Als die Dramedy im Oktober 2020 veröffentlicht wurde, war die Aufregung
über die platten Frankreichklischees groß. US-Amerikanerin Emily wird für
ein Jahr nach Paris geschickt, um Ordnung in das französische Schwesterbüro
der Marketingfirma zu bringen. Vor Ort bekommt sie erst einmal den vollen
Kulturschock: Ihre Arbeitskolleg:innen treffen erst am späten
Vormittag im Büro ein, machen stundenlang Mittagspause und scheinen weder
das Internet noch die #MeToo-Bewegung verstanden zu haben. Dazu gibt es
einen Haufen Begrüßungsküsse, Croissants und dutzende Kameraschwenks über
den blinkenden Eiffelturm.
Geht gar nicht, so lautete die allgemeine Reaktion auf die Serie von Darren
Star („Sex and the City“). Vor allem von französischer Seite wurden die
stereotypen Darstellungen kritisiert: Hier die Amerikaner:innen –
stets anstrengend gut gelaunt, dort die Französ:innen, die zwar wissen,
wie man das Leben genießt, dabei aber dauerhaft schlecht gelaunt sind. Die
Stadt Paris wirkt derweil so glatt gebügelt dass jede Realitätsnähe
verschwunden ist. Der Plot übrigens bleibt flach und vorhersehbar.

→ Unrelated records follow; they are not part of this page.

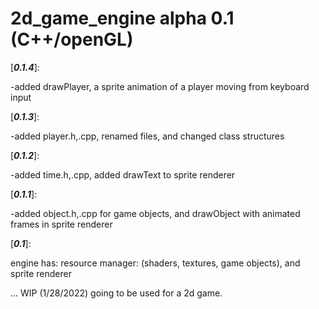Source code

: # 2d_game_engine alpha 0.1 (C++/openGL)

[___0.1.4___]:

  -added drawPlayer, a sprite animation of a player moving from keyboard input

[___0.1.3___]:

  -added player.h,.cpp, renamed files, and changed class structures

[___0.1.2___]:

  -added time.h,.cpp, added drawText to sprite renderer

[___0.1.1___]:

  -added object.h,.cpp for game objects, and drawObject with animated frames in sprite renderer

[___0.1___]:

engine has:
  resource manager: (shaders, textures, game objects),
  and sprite renderer

... WIP (1/28/2022) going to be used for a 2d game.
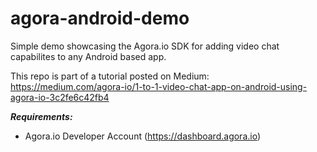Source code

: # agora-android-demo
Simple demo showcasing the Agora.io SDK for adding video chat capabilites to any Android based app. 


This repo is part of a tutorial posted on Medium:
https://medium.com/agora-io/1-to-1-video-chat-app-on-android-using-agora-io-3c2fe6c42fb4

***Requirements:***
- Agora.io Developer Account (https://dashboard.agora.io)
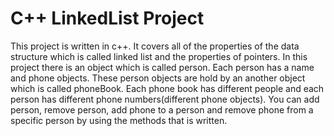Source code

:# C++ LinkedList Project 
This project is written in c++. It covers all of the properties of the data structure which is called linked list and the properties of pointers. In this project there is an object which is called person. Each person has a name and phone objects. These person objects are hold by an another object which is called phoneBook. Each phone book has different people and each person has different phone numbers(different phone objects). You can add person, remove person, add phone to a person and remove phone from a specific person by using the methods that is written.
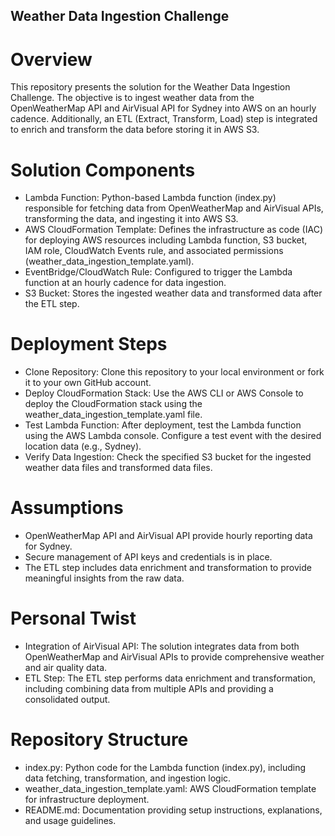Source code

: ## Weather Data Ingestion Challenge

# Overview
This repository presents the solution for the Weather Data Ingestion Challenge. The objective is to ingest weather data from the OpenWeatherMap API and AirVisual API for Sydney into AWS on an hourly cadence. Additionally, an ETL (Extract, Transform, Load) step is integrated to enrich and transform the data before storing it in AWS S3.

# Solution Components
- Lambda Function: Python-based Lambda function (index.py) responsible for fetching data from OpenWeatherMap and AirVisual APIs, transforming the data, and ingesting it into AWS S3.
- AWS CloudFormation Template: Defines the infrastructure as code (IAC) for deploying AWS resources including Lambda function, S3 bucket, IAM role, CloudWatch Events rule, and associated permissions (weather_data_ingestion_template.yaml).
- EventBridge/CloudWatch Rule: Configured to trigger the Lambda function at an hourly cadence for data ingestion.
- S3 Bucket: Stores the ingested weather data and transformed data after the ETL step.

# Deployment Steps
- Clone Repository: Clone this repository to your local environment or fork it to your own GitHub account.
- Deploy CloudFormation Stack: Use the AWS CLI or AWS Console to deploy the CloudFormation stack using the weather_data_ingestion_template.yaml file.
- Test Lambda Function: After deployment, test the Lambda function using the AWS Lambda console. Configure a test event with the desired location data (e.g., Sydney).
- Verify Data Ingestion: Check the specified S3 bucket for the ingested weather data files and transformed data files.

# Assumptions
- OpenWeatherMap API and AirVisual API provide hourly reporting data for Sydney.
- Secure management of API keys and credentials is in place.
- The ETL step includes data enrichment and transformation to provide meaningful insights from the raw data.

# Personal Twist
- Integration of AirVisual API: The solution integrates data from both OpenWeatherMap and AirVisual APIs to provide comprehensive weather and air quality data.
- ETL Step: The ETL step performs data enrichment and transformation, including combining data from multiple APIs and providing a consolidated output.

# Repository Structure
- index.py: Python code for the Lambda function (index.py), including data fetching, transformation, and ingestion logic.
- weather_data_ingestion_template.yaml: AWS CloudFormation template for infrastructure deployment.
- README.md: Documentation providing setup instructions, explanations, and usage guidelines.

## Die Kritik nahm kein Ende
Und auch wenn diese Kritik an der Sendung durchaus ihre Berechtigung hat,
war es dann doch beachtlich, mit welcher Verve sie stattgefunden hat – bis
hin zu Hetze gegen die Darsteller:innen in sozialen Medien.
Sogar im Feuilleton wurde die Serie mit erstaunlicher Leidenschaft
zerrissen. „Die vielleicht dümmste Serie in der Geschichte von Netflix“,
schrieb beispielsweise die Berliner Zeitung. Und der Guardian: „Ich wundere
mich, was die Franzosen gemacht haben müssen, um ‚Emily in Paris‘ verdient
zu haben.“
Und die Kritik nahm kein Ende. Als die Serie Monate nach Veröffentlichung
für zwei [1][Golden Globes] nominiert wurde, ging das Ganze von vorne los.
Die zweite Staffel macht nun genau da weiter, wo die erste aufgehört hat.
Paris sieht immer noch aus wie ein Disneyland, in dem sich nur Menschen in
Designerkleidung in vierstelliger Preishöhe auf die Straße wagen. Emily
spricht nach wie vor kein Französisch, ihre Outfits sind weiterhin schrill
und die kulturellen Unterschiede bei der Arbeit noch lange nicht
überwunden.
## Der perfekte Hate-Watch
Und dann bekommt Camille (die Kundin und beste Freundin) natürlich auch
noch heraus, dass Emily mit ihrem Freund geschlafen hat, dem Koch. Merde!
Abstand nehmen funktioniert leider auch nicht, schließlich muss Emilys
Luxuswerbeagentur gleichzeitig die Champagnerkellerei von Camilles Familie
und das neue Restaurant des Freunds betreuen. Es wird auch in dieser
Staffel kein Frankreichklischee ausgelassen.
2020 war „Emily in Paris“ die erfolgreichste Comedyserie auf Netflix –
obwohl alle Welt sie zu hassen scheint. Oder gerade deswegen? „Emily in
Paris“ ist der perfekte Hate-Watch. Eine kurzweilige Unterhaltung, die man
einfach nicht zu ernst nehmen sollte. Nicht nur die Französ:innen, auch
die Amerikaner:innen bekommen dabei ihr Fett weg.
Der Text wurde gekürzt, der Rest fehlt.